**EXERCISE INSTRUCTIONS**
Please retype only the lines below that run from the one containing "the studies themselves." through the last line, both included, without altering a word.

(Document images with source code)
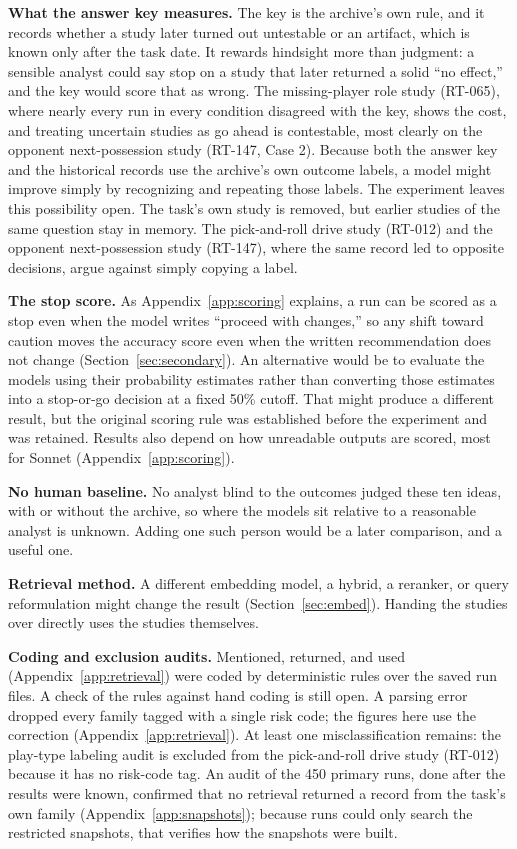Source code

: \documentclass[11pt]{article}
\begin{document}
\textbf{What the answer key measures.} The key is the archive's own rule, and it records whether a study later turned out untestable or an artifact, which is known only after the task date. It rewards hindsight more than judgment: a sensible analyst could say stop on a study that later returned a solid ``no effect,'' and the key would score that as wrong. The missing-player role study (RT-065), where nearly every run in every condition disagreed with the key, shows the cost, and treating uncertain studies as go ahead is contestable, most clearly on the opponent next-possession study (RT-147, Case 2). Because both the answer key and the historical records use the archive's own outcome labels, a model might improve simply by recognizing and repeating those labels. The experiment leaves this possibility open. The task's own study is removed, but earlier studies of the same question stay in memory. The pick-and-roll drive study (RT-012) and the opponent next-possession study (RT-147), where the same record led to opposite decisions, argue against simply copying a label.

\textbf{The stop score.} As Appendix~\ref{app:scoring} explains, a run can be scored as a stop even when the model writes ``proceed with changes,'' so any shift toward caution moves the accuracy score even when the written recommendation does not change (Section~\ref{sec:secondary}). An alternative would be to evaluate the models using their probability estimates rather than converting those estimates into a stop-or-go decision at a fixed 50\% cutoff. That might produce a different result, but the original scoring rule was established before the experiment and was retained. Results also depend on how unreadable outputs are scored, most for Sonnet (Appendix~\ref{app:scoring}).

\textbf{No human baseline.} No analyst blind to the outcomes judged these ten ideas, with or without the archive, so where the models sit relative to a reasonable analyst is unknown. Adding one such person would be a later comparison, and a useful one.

\textbf{Retrieval method.} A different embedding model, a hybrid, a reranker, or query reformulation might change the result (Section~\ref{sec:embed}). Handing the studies over directly uses the studies themselves.

\textbf{Coding and exclusion audits.} Mentioned, returned, and used (Appendix~\ref{app:retrieval}) were coded by deterministic rules over the saved run files. A check of the rules against hand coding is still open. A parsing error dropped every family tagged with a single risk code; the figures here use the correction (Appendix~\ref{app:retrieval}). At least one misclassification remains: the play-type labeling audit is excluded from the pick-and-roll drive study (RT-012) because it has no risk-code tag. An audit of the 450 primary runs, done after the results were known, confirmed that no retrieval returned a record from the task's own family (Appendix~\ref{app:snapshots}); because runs could only search the restricted snapshots, that verifies how the snapshots were built.
\end{document}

**RESULT FOR THIS TASK**
\textbf{Retrieval method.} A different embedding model, a hybrid, a reranker, or query reformulation might change the result (Section~\ref{sec:embed}). Handing the studies over directly uses the studies themselves.

\textbf{Coding and exclusion audits.} Mentioned, returned, and used (Appendix~\ref{app:retrieval}) were coded by deterministic rules over the saved run files. A check of the rules against hand coding is still open. A parsing error dropped every family tagged with a single risk code; the figures here use the correction (Appendix~\ref{app:retrieval}). At least one misclassification remains: the play-type labeling audit is excluded from the pick-and-roll drive study (RT-012) because it has no risk-code tag. An audit of the 450 primary runs, done after the results were known, confirmed that no retrieval returned a record from the task's own family (Appendix~\ref{app:snapshots}); because runs could only search the restricted snapshots, that verifies how the snapshots were built.
\end{document}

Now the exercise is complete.